→ About this exercise: Write the entries out exactly. Any images they hold stay out of the copy.

→ Saved entries:
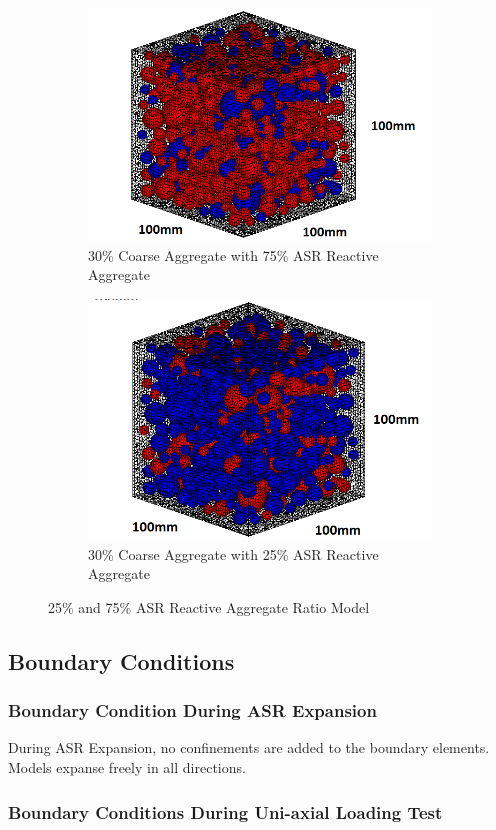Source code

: \begin{figure}[!h]
\centering
\begin{subfigure}{.5\textwidth}
  \centering
  \includegraphics[width=.5\linewidth]{Files/Aggregate/A30P75.png}
  \caption{30\% Coarse Aggregate with 75\% ASR Reactive Aggregate}
\end{subfigure}%
\begin{subfigure}{.5\textwidth}
  \centering
  \includegraphics[width=.5\linewidth]{Files/Aggregate/A30P25.png}
  \caption{30\% Coarse Aggregate with 25\% ASR Reactive Aggregate}
\end{subfigure}
\caption{25\% and 75\% ASR Reactive Aggregate Ratio Model}
\label{fig:Aggregate_Percentage}
\end{figure}

\subsection{Boundary Conditions}

\subsubsection{Boundary Condition During ASR Expansion}

During ASR Expansion, no confinements are added to the boundary elements. Models expanse freely in all directions.

\subsubsection{Boundary Conditions During Uni-axial Loading Test}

→ Completed exercise:
Source code

: \begin{figure}[!h]
\centering
\begin{subfigure}{.5\textwidth}
  \centering
  \includegraphics[width=.5\linewidth]{Files/Aggregate/A30P75.png}
  \caption{30\% Coarse Aggregate with 75\% ASR Reactive Aggregate}
\end{subfigure}%
\begin{subfigure}{.5\textwidth}
  \centering
  \includegraphics[width=.5\linewidth]{Files/Aggregate/A30P25.png}
  \caption{30\% Coarse Aggregate with 25\% ASR Reactive Aggregate}
\end{subfigure}
\caption{25\% and 75\% ASR Reactive Aggregate Ratio Model}
\label{fig:Aggregate_Percentage}
\end{figure}

\subsection{Boundary Conditions}

\subsubsection{Boundary Condition During ASR Expansion}

During ASR Expansion, no confinements are added to the boundary elements. Models expanse freely in all directions.

\subsubsection{Boundary Conditions During Uni-axial Loading Test}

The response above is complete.